Ritterspektakel in Kleinburgwedel

Ritter Hartmann Graf von Starkenberg schlug den Kohlkopf mit leichter Hand vom Pfahl. (Foto: Bettina Garms-Polatschek)

Großer Andrang zum 65-jährigen Jubiläum am Tag der offenen Tür bei Rosenhagen Metallbau

KLEINBURGWEDEL (bgp). Heiko und Bianca Rosenhagen hatten sich für das 65-jährige Jubiläum ihres Metallbau-Unternehmens etwas Besonderes ausgedacht. Am vergangenen Samstag verwandelte sich das Gelände an der Kleinburgwedeler Wallstraße in einen mittelalterlichen Turnierplatz mit Ritterspielen, Lanzen werfen und Bogenschießen. Hunderte großer und kleiner Gäste strömten im Laufe des Tages über das Betriebsgelände, um sich über das Unternehmen zu informieren und Spaß bei den Schaukämpfen der Ritter zu haben.
Eindrucksvoll präsentierten die Mitarbeiterinnen und Mitarbeiter, was im Alltag des Betriebes so passiert. An der Stumpfschweißmaschine sprühten die Funken hinter der Sicherheitsabdeckung, dass die Zuschauer nur so staunten. Die Kinder hatten die Möglichkeit, unter fachkundiger Hilfe Zauberstäbe aus Metall zu schmieden, während die Eltern an einem Stand Tierfiguren und Ornamente betrachteten, um das ein oder andere Stück für den häuslichen Garten zu kaufen.

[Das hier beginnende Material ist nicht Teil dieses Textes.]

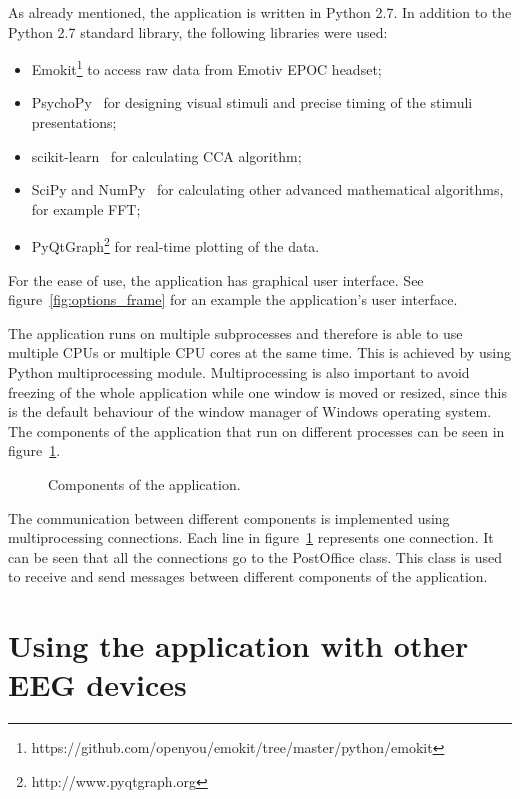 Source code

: As already mentioned, the application is written in Python 2.7. In addition to the Python 2.7 standard library, the following libraries were used:
\begin{itemize}
	\item Emokit\footnote{https://github.com/openyou/emokit/tree/master/python/emokit} to access raw data from Emotiv EPOC headset;
	\item PsychoPy~\cite{psychopy} for designing visual stimuli and precise timing of the stimuli presentations;
	\item scikit-learn~\cite{scikit-learn} for calculating \gls{CCA} algorithm;
	\item SciPy and NumPy~\cite{scipy} for calculating other advanced mathematical algorithms, for example \gls{FFT};
	\item PyQtGraph\footnote{http://www.pyqtgraph.org} for real-time plotting of the data.
\end{itemize} For the ease of use, the application has graphical user interface. See figure~\ref{fig:options_frame} for an example the application's user interface.

The application runs on multiple subprocesses and therefore is able to use multiple \glspl{CPU} or multiple \gls{CPU} cores at the same time. This is achieved by using Python multiprocessing module. Multiprocessing is also important to avoid freezing of the whole application while one window is moved or resized, since this is the default behaviour of the window manager of Windows operating system. The components of the application that run on different processes can be seen in figure~\ref{fig:class_diagram}.

\begin{figure}[h!]
	\centering
	
	\caption{Components of the application.}
	\label{fig:class_diagram}
\end{figure}

The communication between different components is implemented using multiprocessing connections. Each line in figure~\ref{fig:class_diagram} represents one connection. It can be seen that all the connections go to the PostOffice class. This class is used to receive and send messages between different components of the application.

\section{Using the application with other EEG devices}
\label{sec:different_devices}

In den Hallen gab es alles zu sehen, was für einen hochmodernen Metallbaubetrieb notwendig ist. Ein mobiler Transportmagnet für große und schwere Metallwerkstücke, Stanzen, Abkantmaschinen, elektronische Steuerungsgeräte, aber auch der traditionelle Amboss mit Hammer war zu bestaunen. Wer dabei Hunger und Durst verspürte, konnte sich am Imbiss- und Getränkestand etwas für das leibliche Wohl besorgen.

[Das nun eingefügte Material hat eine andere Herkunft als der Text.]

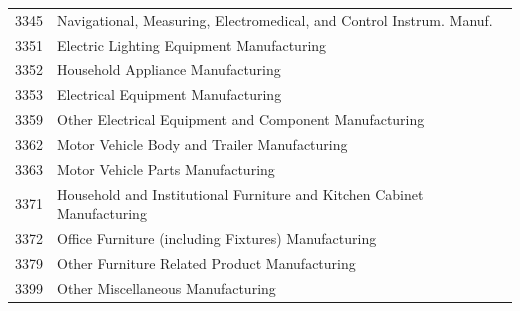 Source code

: \begin{spacing}{1}
\begin{longtable}{cl}
3345 &	Navigational, Measuring, Electromedical, and Control Instrum. Manuf. \\
3351 &	Electric Lighting Equipment Manufacturing \\
3352 &	Household Appliance Manufacturing \\
3353 &	Electrical Equipment Manufacturing \\
3359 &	Other Electrical Equipment and Component Manufacturing \\
3362 &	Motor Vehicle Body and Trailer Manufacturing \\
3363 &	Motor Vehicle Parts Manufacturing \\
3371 &	Household and Institutional Furniture and Kitchen Cabinet Manufacturing \\
3372 &	Office Furniture (including Fixtures) Manufacturing \\
3379 &	Other Furniture Related Product Manufacturing \\
3399 &	Other Miscellaneous Manufacturing \\
\end{longtable}
\end{spacing}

Höhepunkt des Tages der offenen Tür waren im Außenbereich die Ritterspiele, bei denen Helme krachten und Schwerter rasselten, als die Ritter in ihren dick gepolsterten Kettengewändern im Zweikampf aufeinander losgingen. Zu Pferde schlugen die Ritter Kohlköpfe von den Pfählen und machten dem Knappen das Leben schwer.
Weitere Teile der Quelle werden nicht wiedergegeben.